_YOUR INSTRUCTIONS_: Set down again exactly the lines of the listing below that fall between the line holding "### **David (Vendor)**" and the line holding "### **Q: Should project", inclusive.

DATASET CONTENT START

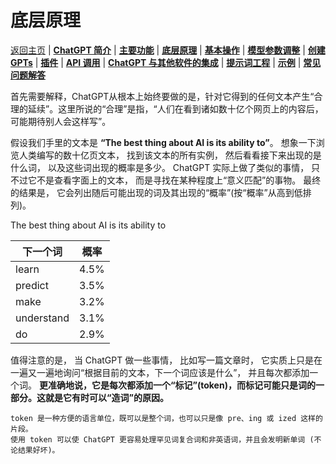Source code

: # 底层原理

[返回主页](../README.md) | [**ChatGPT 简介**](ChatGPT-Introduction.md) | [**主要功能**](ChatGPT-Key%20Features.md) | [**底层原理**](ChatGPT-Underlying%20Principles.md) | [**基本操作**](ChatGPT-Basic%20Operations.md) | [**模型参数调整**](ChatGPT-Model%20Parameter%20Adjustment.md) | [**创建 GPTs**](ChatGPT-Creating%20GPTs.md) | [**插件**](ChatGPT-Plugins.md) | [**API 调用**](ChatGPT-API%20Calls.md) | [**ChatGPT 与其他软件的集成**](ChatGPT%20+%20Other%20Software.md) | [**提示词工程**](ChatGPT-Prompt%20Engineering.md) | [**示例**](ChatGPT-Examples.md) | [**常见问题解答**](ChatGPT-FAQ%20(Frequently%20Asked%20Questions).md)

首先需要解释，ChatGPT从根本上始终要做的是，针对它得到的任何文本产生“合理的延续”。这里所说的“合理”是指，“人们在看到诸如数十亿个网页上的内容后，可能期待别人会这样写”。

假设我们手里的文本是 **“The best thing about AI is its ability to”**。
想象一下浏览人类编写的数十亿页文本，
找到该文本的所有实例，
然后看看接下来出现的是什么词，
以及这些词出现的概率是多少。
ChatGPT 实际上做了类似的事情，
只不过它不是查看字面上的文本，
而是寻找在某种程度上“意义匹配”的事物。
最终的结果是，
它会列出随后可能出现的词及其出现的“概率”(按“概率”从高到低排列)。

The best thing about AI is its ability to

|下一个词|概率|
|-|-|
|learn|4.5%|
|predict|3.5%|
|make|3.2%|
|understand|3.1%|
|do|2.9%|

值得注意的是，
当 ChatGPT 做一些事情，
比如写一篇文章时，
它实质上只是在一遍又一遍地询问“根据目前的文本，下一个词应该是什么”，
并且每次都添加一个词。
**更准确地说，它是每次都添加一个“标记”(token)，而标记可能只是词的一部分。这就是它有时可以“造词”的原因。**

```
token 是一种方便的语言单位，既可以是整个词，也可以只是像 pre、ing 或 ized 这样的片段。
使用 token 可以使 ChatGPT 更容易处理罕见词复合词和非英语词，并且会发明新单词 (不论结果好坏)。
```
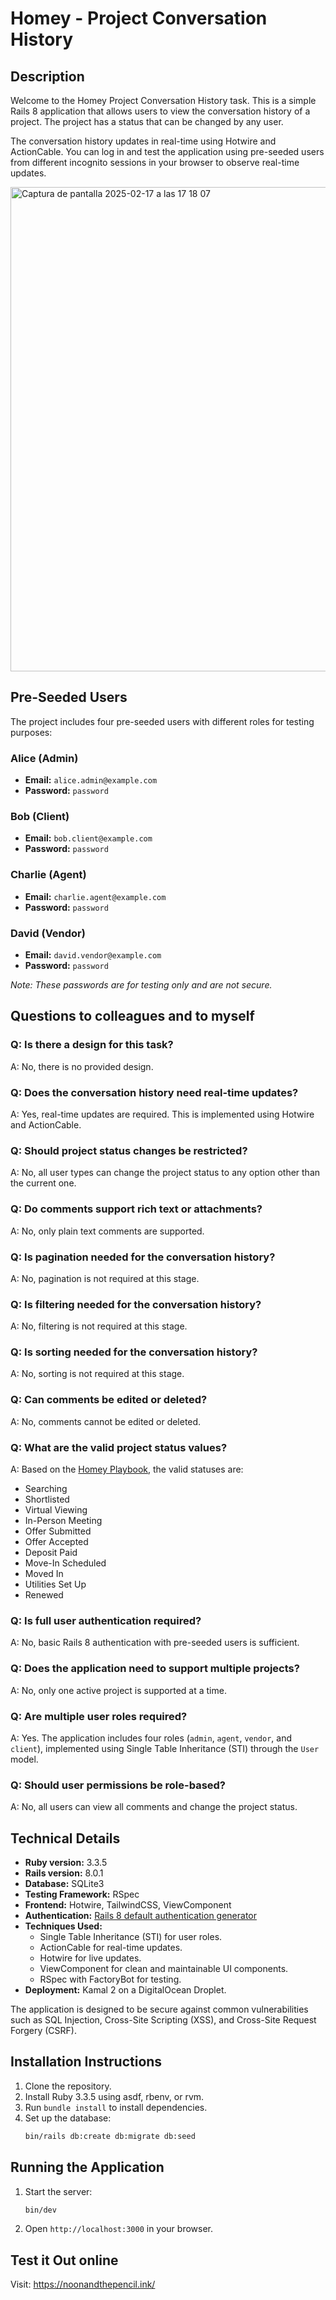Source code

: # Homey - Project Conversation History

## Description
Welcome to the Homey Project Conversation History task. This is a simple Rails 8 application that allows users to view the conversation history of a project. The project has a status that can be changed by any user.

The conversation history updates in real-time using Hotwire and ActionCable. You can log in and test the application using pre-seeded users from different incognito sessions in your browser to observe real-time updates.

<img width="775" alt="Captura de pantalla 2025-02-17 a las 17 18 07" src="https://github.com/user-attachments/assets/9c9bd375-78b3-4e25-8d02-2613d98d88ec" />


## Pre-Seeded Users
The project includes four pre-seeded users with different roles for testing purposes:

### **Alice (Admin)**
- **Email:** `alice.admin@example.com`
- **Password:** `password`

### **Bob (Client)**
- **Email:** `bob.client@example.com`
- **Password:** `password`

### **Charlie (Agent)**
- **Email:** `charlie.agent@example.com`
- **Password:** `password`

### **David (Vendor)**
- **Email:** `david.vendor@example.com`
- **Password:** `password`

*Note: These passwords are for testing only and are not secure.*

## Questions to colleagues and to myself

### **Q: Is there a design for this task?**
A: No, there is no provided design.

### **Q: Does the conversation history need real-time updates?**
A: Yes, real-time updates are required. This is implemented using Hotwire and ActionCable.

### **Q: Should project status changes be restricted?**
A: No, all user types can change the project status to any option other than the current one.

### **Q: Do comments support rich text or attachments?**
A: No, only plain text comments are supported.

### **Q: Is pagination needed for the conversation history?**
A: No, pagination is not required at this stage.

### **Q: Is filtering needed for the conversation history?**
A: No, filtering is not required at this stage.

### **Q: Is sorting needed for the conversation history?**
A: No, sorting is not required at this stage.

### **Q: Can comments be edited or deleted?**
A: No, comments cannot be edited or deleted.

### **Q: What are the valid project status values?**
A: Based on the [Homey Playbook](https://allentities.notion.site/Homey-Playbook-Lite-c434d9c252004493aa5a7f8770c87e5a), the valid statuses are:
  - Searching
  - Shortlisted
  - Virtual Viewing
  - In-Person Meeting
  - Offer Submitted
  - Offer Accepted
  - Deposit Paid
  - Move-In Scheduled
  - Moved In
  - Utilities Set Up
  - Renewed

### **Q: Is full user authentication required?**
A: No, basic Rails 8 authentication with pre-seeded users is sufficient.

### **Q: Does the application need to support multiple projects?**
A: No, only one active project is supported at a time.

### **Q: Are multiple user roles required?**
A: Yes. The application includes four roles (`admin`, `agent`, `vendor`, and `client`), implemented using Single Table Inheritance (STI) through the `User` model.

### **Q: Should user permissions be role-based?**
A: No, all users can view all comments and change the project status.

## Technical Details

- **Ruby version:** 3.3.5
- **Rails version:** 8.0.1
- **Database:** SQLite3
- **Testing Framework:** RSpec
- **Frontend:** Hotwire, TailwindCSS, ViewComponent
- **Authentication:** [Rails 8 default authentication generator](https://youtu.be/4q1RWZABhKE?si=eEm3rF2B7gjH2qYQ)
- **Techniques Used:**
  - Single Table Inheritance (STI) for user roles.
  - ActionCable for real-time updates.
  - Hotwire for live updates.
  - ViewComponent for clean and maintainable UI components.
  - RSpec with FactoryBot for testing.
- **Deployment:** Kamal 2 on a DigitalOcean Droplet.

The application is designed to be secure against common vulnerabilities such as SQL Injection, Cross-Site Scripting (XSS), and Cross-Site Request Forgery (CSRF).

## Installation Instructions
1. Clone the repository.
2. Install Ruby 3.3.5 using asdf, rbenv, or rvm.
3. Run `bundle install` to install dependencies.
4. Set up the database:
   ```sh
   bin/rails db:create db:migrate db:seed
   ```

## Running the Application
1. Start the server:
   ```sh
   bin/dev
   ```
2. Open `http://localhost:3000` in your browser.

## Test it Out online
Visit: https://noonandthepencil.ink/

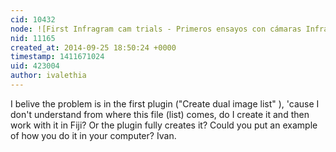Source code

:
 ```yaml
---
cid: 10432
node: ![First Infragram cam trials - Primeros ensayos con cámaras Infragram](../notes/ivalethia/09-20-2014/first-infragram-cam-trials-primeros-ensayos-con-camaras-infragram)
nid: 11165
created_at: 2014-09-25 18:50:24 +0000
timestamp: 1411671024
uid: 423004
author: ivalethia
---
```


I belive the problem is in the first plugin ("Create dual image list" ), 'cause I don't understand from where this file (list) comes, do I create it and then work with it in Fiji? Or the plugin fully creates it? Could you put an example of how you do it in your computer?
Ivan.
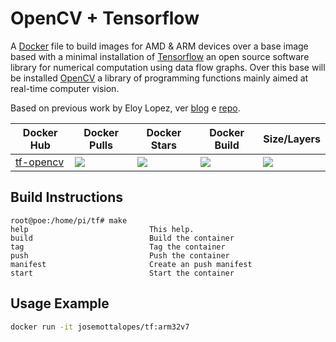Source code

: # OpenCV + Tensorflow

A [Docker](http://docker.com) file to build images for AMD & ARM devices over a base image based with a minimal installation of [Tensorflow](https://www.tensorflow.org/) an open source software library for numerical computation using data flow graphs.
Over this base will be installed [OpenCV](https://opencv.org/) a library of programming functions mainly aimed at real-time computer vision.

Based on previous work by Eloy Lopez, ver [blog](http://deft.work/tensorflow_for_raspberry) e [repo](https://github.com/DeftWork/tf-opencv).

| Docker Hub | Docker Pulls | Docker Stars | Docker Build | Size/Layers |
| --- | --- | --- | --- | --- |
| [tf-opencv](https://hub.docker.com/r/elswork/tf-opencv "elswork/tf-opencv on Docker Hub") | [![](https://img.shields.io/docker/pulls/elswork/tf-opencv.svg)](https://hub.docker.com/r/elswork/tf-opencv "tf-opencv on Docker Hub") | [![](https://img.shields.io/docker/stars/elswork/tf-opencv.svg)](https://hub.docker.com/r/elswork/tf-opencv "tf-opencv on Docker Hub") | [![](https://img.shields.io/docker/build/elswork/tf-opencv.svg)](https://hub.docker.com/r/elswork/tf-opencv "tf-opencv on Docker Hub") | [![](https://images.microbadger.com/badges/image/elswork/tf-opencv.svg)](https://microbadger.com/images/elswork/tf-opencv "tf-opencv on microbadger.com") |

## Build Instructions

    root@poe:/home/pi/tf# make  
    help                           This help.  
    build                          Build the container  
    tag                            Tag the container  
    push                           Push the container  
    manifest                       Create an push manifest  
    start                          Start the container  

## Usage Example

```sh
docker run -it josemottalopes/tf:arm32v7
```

DATASET CONTENT END

_RESULT_:
### **David (Vendor)**
- **Email:** `david.vendor@example.com`
- **Password:** `password`

*Note: These passwords are for testing only and are not secure.*

## Questions to colleagues and to myself

### **Q: Is there a design for this task?**
A: No, there is no provided design.

### **Q: Does the conversation history need real-time updates?**
A: Yes, real-time updates are required. This is implemented using Hotwire and ActionCable.

### **Q: Should project status changes be restricted?**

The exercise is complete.